Еда — это оружие
Еда — это оружие
«Чем лучше кормят в тюрьме — а это единственно важная вещь, самая сильная мотивация во всей пенитенциарной системе, — тем чаще радуются заключенные. Я имел несчастье попасть в Аллею тумана на траве через месяц после того, как нормирование рациона стало официальным методом следствия. Совершенно пустая и водянистая каша из маисовой крупы, маленькие твердые сухари из вотоу да еще овощная бурда сделались центром нашей жизни и объектом самого пристального внимания. Каждый день нам давали одно и то же, и мы худели. Мы научились жевать каждый кусок как можно дольше, растягивая порцию насколько возможно. Ходили слухи, и рассказы некоторых очевидцев это подтверждали, что в трудовых лагерях еды навалом и она вкуснее. Как я узнал потом, эти байки и сплетни нарочно подбрасывались нам — это было изобретение следователей, чтобы вынудить нас побольше наговорить на себя. Прожив около года в такой обстановке, я был готов сознаться бог знает в чем, лишь бы поесть досыта.

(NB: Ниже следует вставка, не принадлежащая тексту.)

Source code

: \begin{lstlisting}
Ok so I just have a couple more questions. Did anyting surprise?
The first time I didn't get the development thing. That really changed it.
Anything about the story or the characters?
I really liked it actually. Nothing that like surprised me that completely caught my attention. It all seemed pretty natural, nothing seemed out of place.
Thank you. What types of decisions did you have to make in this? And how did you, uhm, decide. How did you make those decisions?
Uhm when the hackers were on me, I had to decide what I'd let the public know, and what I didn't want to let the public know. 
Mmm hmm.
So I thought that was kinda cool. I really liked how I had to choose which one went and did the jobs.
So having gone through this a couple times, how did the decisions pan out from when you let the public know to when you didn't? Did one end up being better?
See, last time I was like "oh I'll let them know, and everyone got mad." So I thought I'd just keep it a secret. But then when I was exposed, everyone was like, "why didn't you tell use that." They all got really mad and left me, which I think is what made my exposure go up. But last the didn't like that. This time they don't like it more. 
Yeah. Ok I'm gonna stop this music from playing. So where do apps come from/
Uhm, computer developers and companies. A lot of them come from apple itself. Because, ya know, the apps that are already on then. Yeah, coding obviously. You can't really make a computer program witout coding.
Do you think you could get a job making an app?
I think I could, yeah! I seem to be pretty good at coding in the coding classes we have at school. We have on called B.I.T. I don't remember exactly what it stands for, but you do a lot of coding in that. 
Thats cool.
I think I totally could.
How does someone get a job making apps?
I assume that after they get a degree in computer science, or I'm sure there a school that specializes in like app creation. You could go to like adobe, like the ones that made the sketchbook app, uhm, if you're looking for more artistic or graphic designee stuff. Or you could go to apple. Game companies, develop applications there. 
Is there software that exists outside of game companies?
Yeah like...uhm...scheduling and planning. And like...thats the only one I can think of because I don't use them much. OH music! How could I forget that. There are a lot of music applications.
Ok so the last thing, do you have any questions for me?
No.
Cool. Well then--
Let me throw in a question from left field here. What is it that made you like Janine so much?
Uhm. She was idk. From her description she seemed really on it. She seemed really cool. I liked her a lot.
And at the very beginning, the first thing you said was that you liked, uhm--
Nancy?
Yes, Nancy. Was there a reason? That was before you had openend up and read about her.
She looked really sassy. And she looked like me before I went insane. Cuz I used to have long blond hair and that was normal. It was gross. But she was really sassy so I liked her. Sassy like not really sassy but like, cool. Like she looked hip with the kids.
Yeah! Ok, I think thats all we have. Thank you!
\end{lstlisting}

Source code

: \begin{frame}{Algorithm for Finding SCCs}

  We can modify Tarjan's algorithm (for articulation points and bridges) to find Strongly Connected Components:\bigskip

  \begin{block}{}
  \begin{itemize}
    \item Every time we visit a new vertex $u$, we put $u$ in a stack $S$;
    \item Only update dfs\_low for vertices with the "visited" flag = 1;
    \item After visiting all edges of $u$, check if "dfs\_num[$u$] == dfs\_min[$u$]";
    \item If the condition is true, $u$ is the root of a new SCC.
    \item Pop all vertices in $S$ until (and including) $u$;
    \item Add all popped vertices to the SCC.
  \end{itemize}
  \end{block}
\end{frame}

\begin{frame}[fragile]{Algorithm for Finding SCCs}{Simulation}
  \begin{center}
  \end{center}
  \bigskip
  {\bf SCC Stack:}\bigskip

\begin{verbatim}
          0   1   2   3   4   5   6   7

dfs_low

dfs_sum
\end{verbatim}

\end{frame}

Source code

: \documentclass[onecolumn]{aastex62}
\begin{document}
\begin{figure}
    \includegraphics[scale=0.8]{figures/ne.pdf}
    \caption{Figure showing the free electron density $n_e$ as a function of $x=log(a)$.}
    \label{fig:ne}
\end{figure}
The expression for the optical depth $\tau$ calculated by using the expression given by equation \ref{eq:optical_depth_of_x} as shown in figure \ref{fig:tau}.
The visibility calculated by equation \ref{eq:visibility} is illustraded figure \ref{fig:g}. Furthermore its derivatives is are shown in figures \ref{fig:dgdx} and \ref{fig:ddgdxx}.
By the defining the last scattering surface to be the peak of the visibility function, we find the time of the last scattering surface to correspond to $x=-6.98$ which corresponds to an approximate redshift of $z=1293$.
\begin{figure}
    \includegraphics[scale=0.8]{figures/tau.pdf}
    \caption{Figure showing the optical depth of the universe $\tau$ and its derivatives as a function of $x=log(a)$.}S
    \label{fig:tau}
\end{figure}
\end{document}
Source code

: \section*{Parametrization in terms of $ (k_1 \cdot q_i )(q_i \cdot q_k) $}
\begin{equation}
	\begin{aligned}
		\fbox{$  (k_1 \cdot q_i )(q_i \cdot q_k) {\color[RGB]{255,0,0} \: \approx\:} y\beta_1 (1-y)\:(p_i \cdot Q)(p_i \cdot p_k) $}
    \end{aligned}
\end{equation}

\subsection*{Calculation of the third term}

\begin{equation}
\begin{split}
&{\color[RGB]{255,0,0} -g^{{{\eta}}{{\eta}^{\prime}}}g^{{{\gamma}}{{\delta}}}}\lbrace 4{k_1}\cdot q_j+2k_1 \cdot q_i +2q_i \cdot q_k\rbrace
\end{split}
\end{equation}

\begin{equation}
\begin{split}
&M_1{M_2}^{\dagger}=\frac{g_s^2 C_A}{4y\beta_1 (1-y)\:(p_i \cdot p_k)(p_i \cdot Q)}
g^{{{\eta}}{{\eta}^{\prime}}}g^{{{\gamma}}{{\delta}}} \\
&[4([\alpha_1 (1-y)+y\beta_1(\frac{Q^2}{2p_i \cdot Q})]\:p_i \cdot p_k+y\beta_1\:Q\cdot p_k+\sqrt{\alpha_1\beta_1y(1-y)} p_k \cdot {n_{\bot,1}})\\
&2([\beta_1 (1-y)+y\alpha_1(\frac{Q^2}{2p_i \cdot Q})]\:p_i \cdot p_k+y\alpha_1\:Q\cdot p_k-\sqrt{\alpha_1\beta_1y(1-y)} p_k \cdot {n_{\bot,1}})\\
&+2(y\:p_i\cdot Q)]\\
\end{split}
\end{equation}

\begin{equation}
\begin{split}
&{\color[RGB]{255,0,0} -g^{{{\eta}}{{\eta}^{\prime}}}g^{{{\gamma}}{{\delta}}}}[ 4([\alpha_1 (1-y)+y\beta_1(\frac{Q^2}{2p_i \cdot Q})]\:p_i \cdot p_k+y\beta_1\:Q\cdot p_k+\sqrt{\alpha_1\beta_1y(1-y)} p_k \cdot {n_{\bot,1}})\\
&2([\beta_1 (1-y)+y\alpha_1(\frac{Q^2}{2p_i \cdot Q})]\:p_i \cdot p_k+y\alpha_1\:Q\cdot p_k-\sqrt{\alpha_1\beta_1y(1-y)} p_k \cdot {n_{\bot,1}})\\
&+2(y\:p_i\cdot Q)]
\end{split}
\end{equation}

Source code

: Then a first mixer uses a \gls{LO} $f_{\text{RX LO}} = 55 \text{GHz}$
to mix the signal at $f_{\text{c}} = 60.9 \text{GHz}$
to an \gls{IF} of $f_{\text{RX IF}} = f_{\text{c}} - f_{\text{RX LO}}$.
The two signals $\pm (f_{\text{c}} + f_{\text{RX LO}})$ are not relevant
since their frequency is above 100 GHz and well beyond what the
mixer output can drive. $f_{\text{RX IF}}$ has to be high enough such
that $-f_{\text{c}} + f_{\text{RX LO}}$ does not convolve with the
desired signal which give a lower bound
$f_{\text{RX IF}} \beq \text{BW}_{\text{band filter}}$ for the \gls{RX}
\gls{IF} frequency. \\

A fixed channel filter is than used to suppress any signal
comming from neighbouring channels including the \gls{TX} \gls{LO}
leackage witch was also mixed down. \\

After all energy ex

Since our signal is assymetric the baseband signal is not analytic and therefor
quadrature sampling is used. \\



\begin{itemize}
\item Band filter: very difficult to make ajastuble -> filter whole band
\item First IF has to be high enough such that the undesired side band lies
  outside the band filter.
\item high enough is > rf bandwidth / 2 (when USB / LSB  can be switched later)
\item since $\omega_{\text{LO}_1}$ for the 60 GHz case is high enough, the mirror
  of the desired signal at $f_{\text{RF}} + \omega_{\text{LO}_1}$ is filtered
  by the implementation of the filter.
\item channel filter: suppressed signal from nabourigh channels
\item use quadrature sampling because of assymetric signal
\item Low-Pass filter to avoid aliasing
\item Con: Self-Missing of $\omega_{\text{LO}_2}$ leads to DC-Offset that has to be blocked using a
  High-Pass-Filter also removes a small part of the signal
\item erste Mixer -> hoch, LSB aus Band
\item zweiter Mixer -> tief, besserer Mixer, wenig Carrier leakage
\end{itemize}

Тюремщики прекрасно знали, что значит для заключенного недостаток еды. Нам давали еды ровно столько, сколько надо, чтобы не умереть, и никогда — досыта. Лень и ночь у нас сводило животы. За пятнадцать месяцев тюрьмы мне только раз дали риса; мяса я не ел ни разу. Через шесть месяцев после ареста на месте живота у меня была впадина, а на коже появились характерные омертвевшие участки, мне было больно, когда я ложился в казенную кровать. Кожа на ягодицах свисала складками, как грудь у старухи. В глазах темнело, голова кружилась. Мой авитаминоз достиг такой степени, что ногти на пальцах ног ломались, едва я прикасался к ним. Можно было обходиться без ножниц. Волосы стали выпадать.(…)
Раньше нам жилось получше, чем сейчас, — говорил мне Лю, — раз в две недели давали плошку риса, ломоть настоящего белого хлеба в конце месяца, а по большим праздникам — под Новый год, Первого мая и Первого октября — немного мяса. Не так уж было плохо!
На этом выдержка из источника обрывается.